__PROBLEM TO SOLVE__: Verbatim output, no pictures: the lines from the beginning of the material through the line with "el rayo refractado", both ends kept.

__DATASET CONTENT__:
-*-
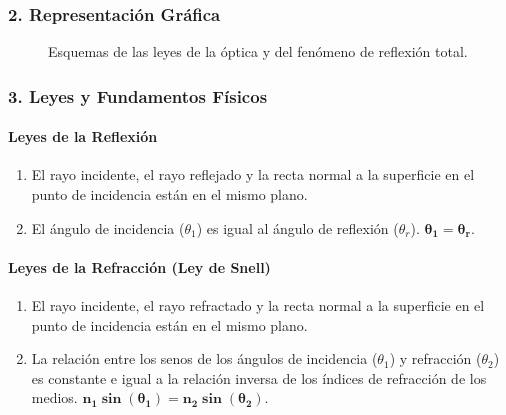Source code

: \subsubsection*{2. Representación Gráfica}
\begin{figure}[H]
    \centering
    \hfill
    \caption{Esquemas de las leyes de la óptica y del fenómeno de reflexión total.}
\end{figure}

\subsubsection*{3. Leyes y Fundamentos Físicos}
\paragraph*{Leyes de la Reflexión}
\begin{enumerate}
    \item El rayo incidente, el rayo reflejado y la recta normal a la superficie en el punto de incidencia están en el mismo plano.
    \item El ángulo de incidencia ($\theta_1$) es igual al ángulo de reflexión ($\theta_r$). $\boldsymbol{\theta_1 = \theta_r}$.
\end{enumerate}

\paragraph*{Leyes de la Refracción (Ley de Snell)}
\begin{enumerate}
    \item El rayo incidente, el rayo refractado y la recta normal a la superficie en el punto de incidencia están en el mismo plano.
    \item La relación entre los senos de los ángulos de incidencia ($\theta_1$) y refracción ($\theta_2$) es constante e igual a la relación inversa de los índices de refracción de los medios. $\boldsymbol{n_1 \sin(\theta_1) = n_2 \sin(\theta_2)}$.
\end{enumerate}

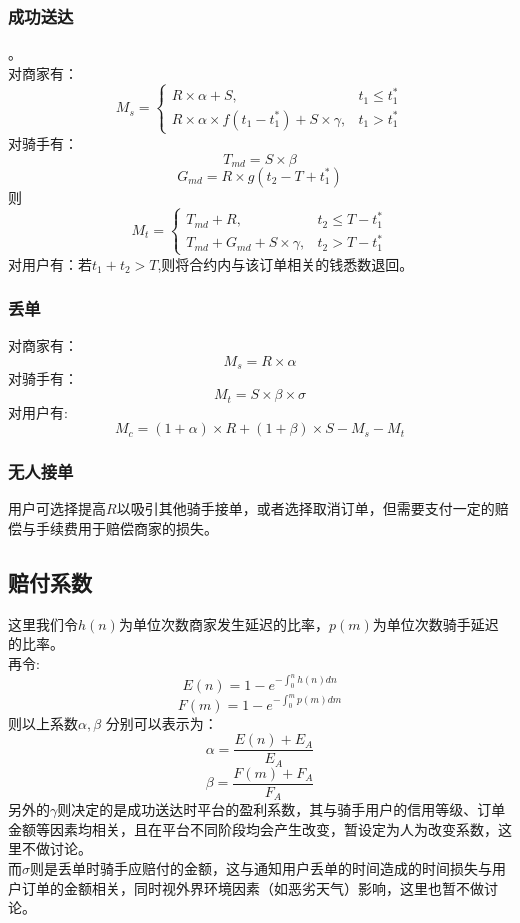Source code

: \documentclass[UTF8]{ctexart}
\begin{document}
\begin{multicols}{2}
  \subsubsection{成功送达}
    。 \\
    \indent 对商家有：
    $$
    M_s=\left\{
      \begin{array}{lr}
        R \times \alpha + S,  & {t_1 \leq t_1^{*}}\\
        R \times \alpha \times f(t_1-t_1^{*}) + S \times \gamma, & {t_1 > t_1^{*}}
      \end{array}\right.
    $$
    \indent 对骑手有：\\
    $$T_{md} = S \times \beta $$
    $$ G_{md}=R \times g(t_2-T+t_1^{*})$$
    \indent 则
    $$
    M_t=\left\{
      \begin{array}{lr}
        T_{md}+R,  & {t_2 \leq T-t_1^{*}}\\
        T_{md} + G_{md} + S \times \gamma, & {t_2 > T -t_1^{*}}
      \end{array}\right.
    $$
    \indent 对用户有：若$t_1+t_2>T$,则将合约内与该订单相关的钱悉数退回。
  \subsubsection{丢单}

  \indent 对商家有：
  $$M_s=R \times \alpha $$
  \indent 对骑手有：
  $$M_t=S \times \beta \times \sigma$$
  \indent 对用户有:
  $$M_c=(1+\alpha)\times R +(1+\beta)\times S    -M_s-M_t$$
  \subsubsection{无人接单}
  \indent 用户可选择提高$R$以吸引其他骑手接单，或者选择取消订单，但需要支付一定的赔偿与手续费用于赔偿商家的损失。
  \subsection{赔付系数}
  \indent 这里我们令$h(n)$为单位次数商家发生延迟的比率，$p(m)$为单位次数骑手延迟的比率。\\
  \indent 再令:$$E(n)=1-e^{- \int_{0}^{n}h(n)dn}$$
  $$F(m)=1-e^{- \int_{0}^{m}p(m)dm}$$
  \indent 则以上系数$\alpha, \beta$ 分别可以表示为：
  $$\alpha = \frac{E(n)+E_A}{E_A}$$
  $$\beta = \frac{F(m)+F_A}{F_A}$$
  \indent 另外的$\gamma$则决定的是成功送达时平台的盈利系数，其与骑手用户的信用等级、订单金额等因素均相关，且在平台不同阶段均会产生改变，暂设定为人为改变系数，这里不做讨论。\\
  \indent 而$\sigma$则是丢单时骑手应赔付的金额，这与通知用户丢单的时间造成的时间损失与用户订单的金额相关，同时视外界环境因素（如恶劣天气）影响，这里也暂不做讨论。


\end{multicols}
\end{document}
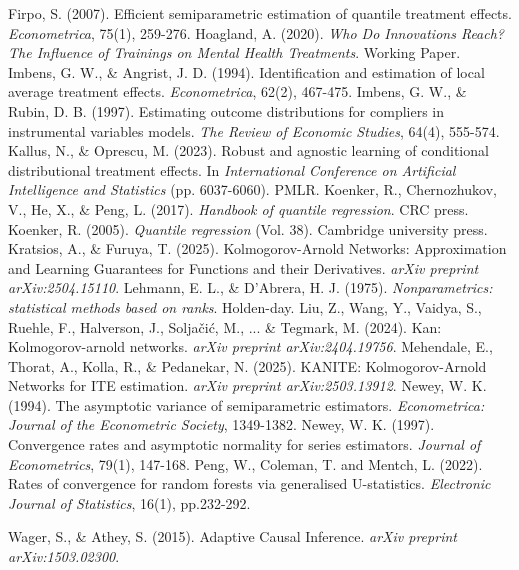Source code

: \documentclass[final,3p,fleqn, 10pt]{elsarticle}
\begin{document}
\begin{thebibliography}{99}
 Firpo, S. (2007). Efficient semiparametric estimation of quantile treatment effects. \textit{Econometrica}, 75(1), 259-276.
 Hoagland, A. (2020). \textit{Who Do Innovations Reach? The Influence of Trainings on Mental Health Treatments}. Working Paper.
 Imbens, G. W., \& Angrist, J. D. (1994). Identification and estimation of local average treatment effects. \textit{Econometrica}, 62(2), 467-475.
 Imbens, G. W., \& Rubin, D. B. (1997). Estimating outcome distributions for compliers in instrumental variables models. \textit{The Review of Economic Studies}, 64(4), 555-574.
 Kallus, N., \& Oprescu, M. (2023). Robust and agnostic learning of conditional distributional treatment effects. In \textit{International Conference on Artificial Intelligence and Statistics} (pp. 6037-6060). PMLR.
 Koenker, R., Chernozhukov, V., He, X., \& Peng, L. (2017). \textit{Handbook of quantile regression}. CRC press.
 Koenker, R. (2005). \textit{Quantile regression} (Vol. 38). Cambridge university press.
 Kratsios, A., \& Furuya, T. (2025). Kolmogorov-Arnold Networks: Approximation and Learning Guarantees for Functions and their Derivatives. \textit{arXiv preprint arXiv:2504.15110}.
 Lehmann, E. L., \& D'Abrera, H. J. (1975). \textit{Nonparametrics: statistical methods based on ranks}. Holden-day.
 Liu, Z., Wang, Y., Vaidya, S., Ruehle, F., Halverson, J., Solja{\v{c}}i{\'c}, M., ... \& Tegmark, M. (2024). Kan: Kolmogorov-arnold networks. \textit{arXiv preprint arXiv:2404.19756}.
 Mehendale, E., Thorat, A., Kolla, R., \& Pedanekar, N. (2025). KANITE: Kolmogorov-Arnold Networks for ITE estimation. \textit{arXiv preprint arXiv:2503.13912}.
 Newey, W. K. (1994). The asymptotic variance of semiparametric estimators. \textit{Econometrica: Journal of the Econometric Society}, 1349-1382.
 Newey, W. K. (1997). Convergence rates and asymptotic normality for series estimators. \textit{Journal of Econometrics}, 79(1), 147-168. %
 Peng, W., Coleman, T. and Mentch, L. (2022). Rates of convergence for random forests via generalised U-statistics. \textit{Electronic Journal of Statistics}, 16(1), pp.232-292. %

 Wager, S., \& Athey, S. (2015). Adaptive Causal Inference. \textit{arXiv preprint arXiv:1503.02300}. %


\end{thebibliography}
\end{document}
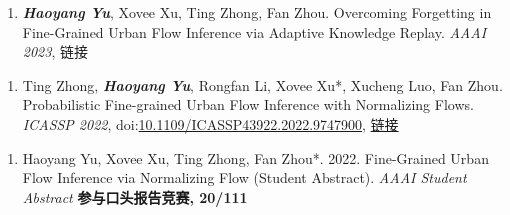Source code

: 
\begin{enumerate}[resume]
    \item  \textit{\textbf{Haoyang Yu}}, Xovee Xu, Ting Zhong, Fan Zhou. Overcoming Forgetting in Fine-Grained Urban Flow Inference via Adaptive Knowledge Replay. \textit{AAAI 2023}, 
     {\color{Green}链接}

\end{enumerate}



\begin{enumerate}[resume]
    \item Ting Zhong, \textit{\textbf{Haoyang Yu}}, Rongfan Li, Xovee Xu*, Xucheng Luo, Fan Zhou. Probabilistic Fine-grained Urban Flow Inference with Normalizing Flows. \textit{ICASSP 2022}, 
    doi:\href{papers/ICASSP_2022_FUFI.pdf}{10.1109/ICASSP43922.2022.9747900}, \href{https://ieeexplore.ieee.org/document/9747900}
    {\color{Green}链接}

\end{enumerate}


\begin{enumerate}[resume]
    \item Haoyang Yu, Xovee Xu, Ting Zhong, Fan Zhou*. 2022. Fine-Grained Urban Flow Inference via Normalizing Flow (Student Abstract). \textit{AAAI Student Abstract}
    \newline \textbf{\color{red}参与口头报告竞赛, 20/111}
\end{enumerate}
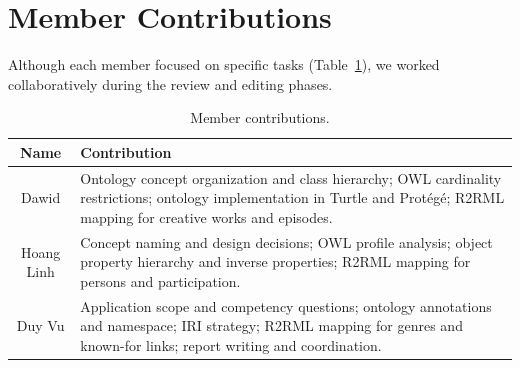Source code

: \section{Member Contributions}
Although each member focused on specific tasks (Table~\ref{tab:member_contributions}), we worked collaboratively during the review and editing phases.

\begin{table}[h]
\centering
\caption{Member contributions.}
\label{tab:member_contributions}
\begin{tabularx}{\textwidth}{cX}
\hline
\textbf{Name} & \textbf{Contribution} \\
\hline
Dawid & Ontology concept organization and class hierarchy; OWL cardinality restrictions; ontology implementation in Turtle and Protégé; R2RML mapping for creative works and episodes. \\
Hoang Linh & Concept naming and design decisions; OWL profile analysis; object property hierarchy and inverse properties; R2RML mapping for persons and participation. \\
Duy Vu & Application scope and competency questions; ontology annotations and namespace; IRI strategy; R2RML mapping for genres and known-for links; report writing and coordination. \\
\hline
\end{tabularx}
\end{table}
-*-
__RESPONSE__:
Source code

: \subsubsection*{2. Representación Gráfica}
\begin{figure}[H]
    \centering
    \hfill
    \caption{Esquemas de las leyes de la óptica y del fenómeno de reflexión total.}
\end{figure}

\subsubsection*{3. Leyes y Fundamentos Físicos}
\paragraph*{Leyes de la Reflexión}
\begin{enumerate}
    \item El rayo incidente, el rayo reflejado y la recta normal a la superficie en el punto de incidencia están en el mismo plano.
    \item El ángulo de incidencia ($\theta_1$) es igual al ángulo de reflexión ($\theta_r$). $\boldsymbol{\theta_1 = \theta_r}$.
\end{enumerate}

\paragraph*{Leyes de la Refracción (Ley de Snell)}
\begin{enumerate}
    \item El rayo incidente, el rayo refractado y la recta normal a la superficie en el punto de incidencia están en el mismo plano.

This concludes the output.